Some speculate that female ejaculate originates from the kidneys in large volumes, which could hold some validity in that magnetic resonance imaging has captured increased fluid in the kidneys when a woman is aroused. Combining this fluid with the fluid that is expelled from the female prostate glands would complement the lab tests on the fluid. Therefore, this is an excellent theory and one that should be delved into more through testing, such as ultrasound monitoring.
The bladder theory is just one of several and is assumed to be true because doctors are confused about how the fluid can come from the Skene's glands (the G-spot) as it could not hold as much as 2 cups of fluid. Thus, the reason that it must come from the bladder. However, it may come from the kidneys and Skene's glands. It is still controversial, and because there have not been any recent studies as I write this article, it is still difficult to say which of the theories are correct with 100% accuracy.

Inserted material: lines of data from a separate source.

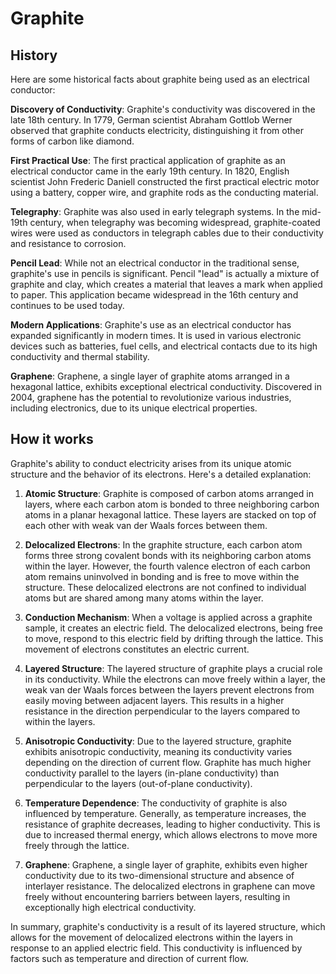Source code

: 

# Graphite

## History

Here are some historical facts about graphite being used as an electrical conductor:

**Discovery of Conductivity**: Graphite's conductivity was discovered in the late 18th century. In 1779, German scientist Abraham Gottlob Werner observed that graphite conducts electricity, distinguishing it from other forms of carbon like diamond.

**First Practical Use**: The first practical application of graphite as an electrical conductor came in the early 19th century. In 1820, English scientist John Frederic Daniell constructed the first practical electric motor using a battery, copper wire, and graphite rods as the conducting material.

**Telegraphy**: Graphite was also used in early telegraph systems. In the mid-19th century, when telegraphy was becoming widespread, graphite-coated wires were used as conductors in telegraph cables due to their conductivity and resistance to corrosion.

**Pencil Lead**: While not an electrical conductor in the traditional sense, graphite's use in pencils is significant. Pencil "lead" is actually a mixture of graphite and clay, which creates a material that leaves a mark when applied to paper. This application became widespread in the 16th century and continues to be used today.

**Modern Applications**: Graphite's use as an electrical conductor has expanded significantly in modern times. It is used in various electronic devices such as batteries, fuel cells, and electrical contacts due to its high conductivity and thermal stability.

**Graphene**: Graphene, a single layer of graphite atoms arranged in a hexagonal lattice, exhibits exceptional electrical conductivity. Discovered in 2004, graphene has the potential to revolutionize various industries, including electronics, due to its unique electrical properties.

## How it works

Graphite's ability to conduct electricity arises from its unique atomic structure and the behavior of its electrons. Here's a detailed explanation:

1. **Atomic Structure**: Graphite is composed of carbon atoms arranged in layers, where each carbon atom is bonded to three neighboring carbon atoms in a planar hexagonal lattice. These layers are stacked on top of each other with weak van der Waals forces between them.

2. **Delocalized Electrons**: In the graphite structure, each carbon atom forms three strong covalent bonds with its neighboring carbon atoms within the layer. However, the fourth valence electron of each carbon atom remains uninvolved in bonding and is free to move within the structure. These delocalized electrons are not confined to individual atoms but are shared among many atoms within the layer.

3. **Conduction Mechanism**: When a voltage is applied across a graphite sample, it creates an electric field. The delocalized electrons, being free to move, respond to this electric field by drifting through the lattice. This movement of electrons constitutes an electric current.

4. **Layered Structure**: The layered structure of graphite plays a crucial role in its conductivity. While the electrons can move freely within a layer, the weak van der Waals forces between the layers prevent electrons from easily moving between adjacent layers. This results in a higher resistance in the direction perpendicular to the layers compared to within the layers.

5. **Anisotropic Conductivity**: Due to the layered structure, graphite exhibits anisotropic conductivity, meaning its conductivity varies depending on the direction of current flow. Graphite has much higher conductivity parallel to the layers (in-plane conductivity) than perpendicular to the layers (out-of-plane conductivity).

6. **Temperature Dependence**: The conductivity of graphite is also influenced by temperature. Generally, as temperature increases, the resistance of graphite decreases, leading to higher conductivity. This is due to increased thermal energy, which allows electrons to move more freely through the lattice.

7. **Graphene**: Graphene, a single layer of graphite, exhibits even higher conductivity due to its two-dimensional structure and absence of interlayer resistance. The delocalized electrons in graphene can move freely without encountering barriers between layers, resulting in exceptionally high electrical conductivity.

In summary, graphite's conductivity is a result of its layered structure, which allows for the movement of delocalized electrons within the layers in response to an applied electric field. This conductivity is influenced by factors such as temperature and direction of current flow.
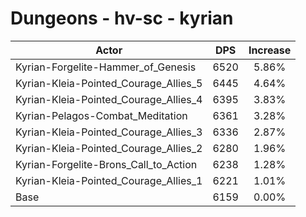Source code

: # Dungeons - hv-sc - kyrian
| Actor | DPS | Increase |
|---|:---:|:---:|
|Kyrian-Forgelite-Hammer_of_Genesis|6520|5.86%|
|Kyrian-Kleia-Pointed_Courage_Allies_5|6445|4.64%|
|Kyrian-Kleia-Pointed_Courage_Allies_4|6395|3.83%|
|Kyrian-Pelagos-Combat_Meditation|6361|3.28%|
|Kyrian-Kleia-Pointed_Courage_Allies_3|6336|2.87%|
|Kyrian-Kleia-Pointed_Courage_Allies_2|6280|1.96%|
|Kyrian-Forgelite-Brons_Call_to_Action|6238|1.28%|
|Kyrian-Kleia-Pointed_Courage_Allies_1|6221|1.01%|
|Base|6159|0.00%|
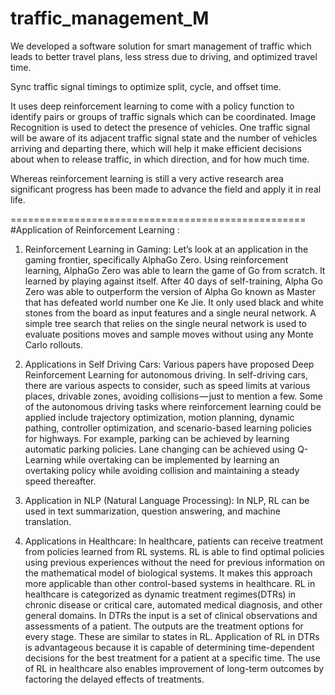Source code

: # traffic_management_M
We developed a software solution for smart management of traffic which leads to better travel plans, less stress due to driving, and optimized travel time.

Sync traffic signal timings to optimize split, cycle, and offset time.

It uses deep reinforcement learning to come with a policy function to identify pairs or groups of traffic signals which can be coordinated. Image Recognition is used to detect the presence of vehicles. One traffic signal will be aware of its adjacent traffic signal state and the number of vehicles arriving and departing there, which will help it make efficient decisions about when to release traffic, in which direction, and for how much time.

Whereas reinforcement learning is still a very active research area significant progress has been made to advance the field and apply it in real life. 


===================================================
#Application of Reinforcement Learning :
1. Reinforcement Learning in Gaming: 
Let’s look at an application in the gaming frontier, specifically AlphaGo Zero. Using reinforcement learning, AlphaGo Zero was able to learn the game of Go from scratch. It learned by playing against itself. After 40 days of self-training, Alpha Go Zero was able to outperform the version of Alpha Go known as Master that has defeated world number one Ke Jie. It only used black and white stones from the board as input features and a single neural network. A simple tree search that relies on the single neural network is used to evaluate positions moves and sample moves without using any Monte Carlo rollouts. 

2. Applications in Self Driving Cars:
Various papers have proposed Deep Reinforcement Learning for autonomous driving. In self-driving cars, there are various aspects to consider, such as speed limits at various places, drivable zones, avoiding collisions — just to mention a few. 
Some of the autonomous driving tasks where reinforcement learning could be applied include trajectory optimization, motion planning, dynamic pathing, controller optimization, and scenario-based learning policies for highways. 
For example, parking can be achieved by learning automatic parking policies. Lane changing can be achieved using Q-Learning while overtaking can be implemented by learning an overtaking policy while avoiding collision and maintaining a steady speed thereafter.

3. Application in NLP (Natural Language Processing):
In NLP, RL can be used in text summarization, question answering, and machine translation.

4. Applications in Healthcare:
In healthcare, patients can receive treatment from policies learned from RL systems. RL is able to find optimal policies using previous experiences without the need for previous information on the mathematical model of biological systems. It makes this approach more applicable than other control-based systems in healthcare. 
RL in healthcare is categorized as dynamic treatment regimes(DTRs) in chronic disease or critical care, automated medical diagnosis, and other general domains.
In DTRs the input is a set of clinical observations and assessments of a patient. The outputs are the treatment options for every stage. These are similar to states in RL. Application of RL in DTRs is advantageous because it is capable of determining time-dependent decisions for the best treatment for a patient at a specific time. 
The use of RL in healthcare also enables improvement of long-term outcomes by factoring the delayed effects of treatments.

Even the latest studies only measure the fluid and are not comprehensive with a large group of women combined with fluid testing and internal imaging.

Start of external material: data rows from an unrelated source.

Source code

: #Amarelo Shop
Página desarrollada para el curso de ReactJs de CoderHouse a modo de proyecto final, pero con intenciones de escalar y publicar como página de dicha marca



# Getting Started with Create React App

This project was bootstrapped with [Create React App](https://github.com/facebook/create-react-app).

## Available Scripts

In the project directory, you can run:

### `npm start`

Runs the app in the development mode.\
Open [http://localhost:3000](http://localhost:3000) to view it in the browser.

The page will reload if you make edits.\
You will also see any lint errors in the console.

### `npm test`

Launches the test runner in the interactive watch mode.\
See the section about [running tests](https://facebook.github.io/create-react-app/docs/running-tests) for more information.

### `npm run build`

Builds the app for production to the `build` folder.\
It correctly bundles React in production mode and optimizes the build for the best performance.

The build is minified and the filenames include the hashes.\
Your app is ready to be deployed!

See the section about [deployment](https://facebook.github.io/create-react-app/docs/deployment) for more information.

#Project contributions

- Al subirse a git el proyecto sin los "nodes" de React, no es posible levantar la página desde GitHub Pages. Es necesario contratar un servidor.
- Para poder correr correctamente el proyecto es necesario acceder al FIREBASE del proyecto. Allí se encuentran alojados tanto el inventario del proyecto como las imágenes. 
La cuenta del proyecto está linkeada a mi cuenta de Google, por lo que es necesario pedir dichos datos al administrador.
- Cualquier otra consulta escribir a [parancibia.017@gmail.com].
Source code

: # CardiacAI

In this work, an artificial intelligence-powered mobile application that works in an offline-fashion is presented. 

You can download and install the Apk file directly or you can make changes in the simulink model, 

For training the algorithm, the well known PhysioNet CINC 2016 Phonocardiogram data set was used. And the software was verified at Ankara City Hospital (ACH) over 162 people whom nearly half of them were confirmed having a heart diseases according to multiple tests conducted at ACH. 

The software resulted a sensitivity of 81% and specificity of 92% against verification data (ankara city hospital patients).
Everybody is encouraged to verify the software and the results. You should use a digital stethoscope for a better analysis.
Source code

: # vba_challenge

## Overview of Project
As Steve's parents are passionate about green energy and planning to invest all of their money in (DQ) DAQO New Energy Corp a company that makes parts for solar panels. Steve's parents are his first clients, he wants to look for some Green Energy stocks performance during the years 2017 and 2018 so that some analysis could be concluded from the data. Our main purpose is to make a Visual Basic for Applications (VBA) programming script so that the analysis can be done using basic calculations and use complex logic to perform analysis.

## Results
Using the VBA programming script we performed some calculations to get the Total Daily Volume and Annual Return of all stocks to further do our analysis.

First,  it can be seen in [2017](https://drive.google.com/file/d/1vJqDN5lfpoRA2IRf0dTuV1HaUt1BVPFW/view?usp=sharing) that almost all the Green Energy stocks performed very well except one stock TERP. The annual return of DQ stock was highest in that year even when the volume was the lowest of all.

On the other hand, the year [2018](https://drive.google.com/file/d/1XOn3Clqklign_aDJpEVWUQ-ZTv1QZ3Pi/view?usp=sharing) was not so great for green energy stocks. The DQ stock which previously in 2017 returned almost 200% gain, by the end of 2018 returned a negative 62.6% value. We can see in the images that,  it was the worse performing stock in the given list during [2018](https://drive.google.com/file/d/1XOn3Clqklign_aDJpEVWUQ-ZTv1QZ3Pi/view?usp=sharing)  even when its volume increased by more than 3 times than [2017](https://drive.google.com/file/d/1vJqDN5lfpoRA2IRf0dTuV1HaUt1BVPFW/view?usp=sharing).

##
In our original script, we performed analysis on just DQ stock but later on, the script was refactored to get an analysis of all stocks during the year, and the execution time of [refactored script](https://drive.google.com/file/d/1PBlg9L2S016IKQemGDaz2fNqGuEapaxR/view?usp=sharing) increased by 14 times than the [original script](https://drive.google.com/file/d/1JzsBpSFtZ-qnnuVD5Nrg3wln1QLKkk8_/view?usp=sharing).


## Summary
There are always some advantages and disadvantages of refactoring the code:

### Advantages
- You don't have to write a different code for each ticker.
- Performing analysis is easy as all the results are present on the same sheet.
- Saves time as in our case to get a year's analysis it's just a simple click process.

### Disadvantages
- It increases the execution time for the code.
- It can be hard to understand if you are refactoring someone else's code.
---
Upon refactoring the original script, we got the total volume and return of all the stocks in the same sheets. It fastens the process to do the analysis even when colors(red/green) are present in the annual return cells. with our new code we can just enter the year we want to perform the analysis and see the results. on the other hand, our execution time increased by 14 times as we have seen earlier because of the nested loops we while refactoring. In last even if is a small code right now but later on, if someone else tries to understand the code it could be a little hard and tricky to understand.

Most women can gush as much as 0.5 - 2 cups of the fluid when ejaculating. However, this can be affected by how hydrated a woman is, how much she pushes while ejaculating, and other factors. The more fluid, the more chances prostatic-specific antigen (PSA) is being mixed with urine. The female prostate comes in many different shapes and sizes, but the majority of women have a prostate that is positioned near the external urethra can expel similar amounts of fluid.
The amount of fluid that is expelled varies from woman to woman as well as from sexual experience to experience. It can be a mere dribble to more than two cups. When you think about it, two cups is a lot of liquid, but it has been documented, however, many say this amount of fluid is only when it is mixed with urine. Typically that is the case when there is that much fluid.
Some women experience female ejaculation when they do not want to. The best way to stop it is to refrain from pushing outward during an orgasm. Women can also clench down on the urethra by using their Kegel muscles, much like they would stop the flow of urine. The more developed the Kegel muscles, the easier it will be to control it.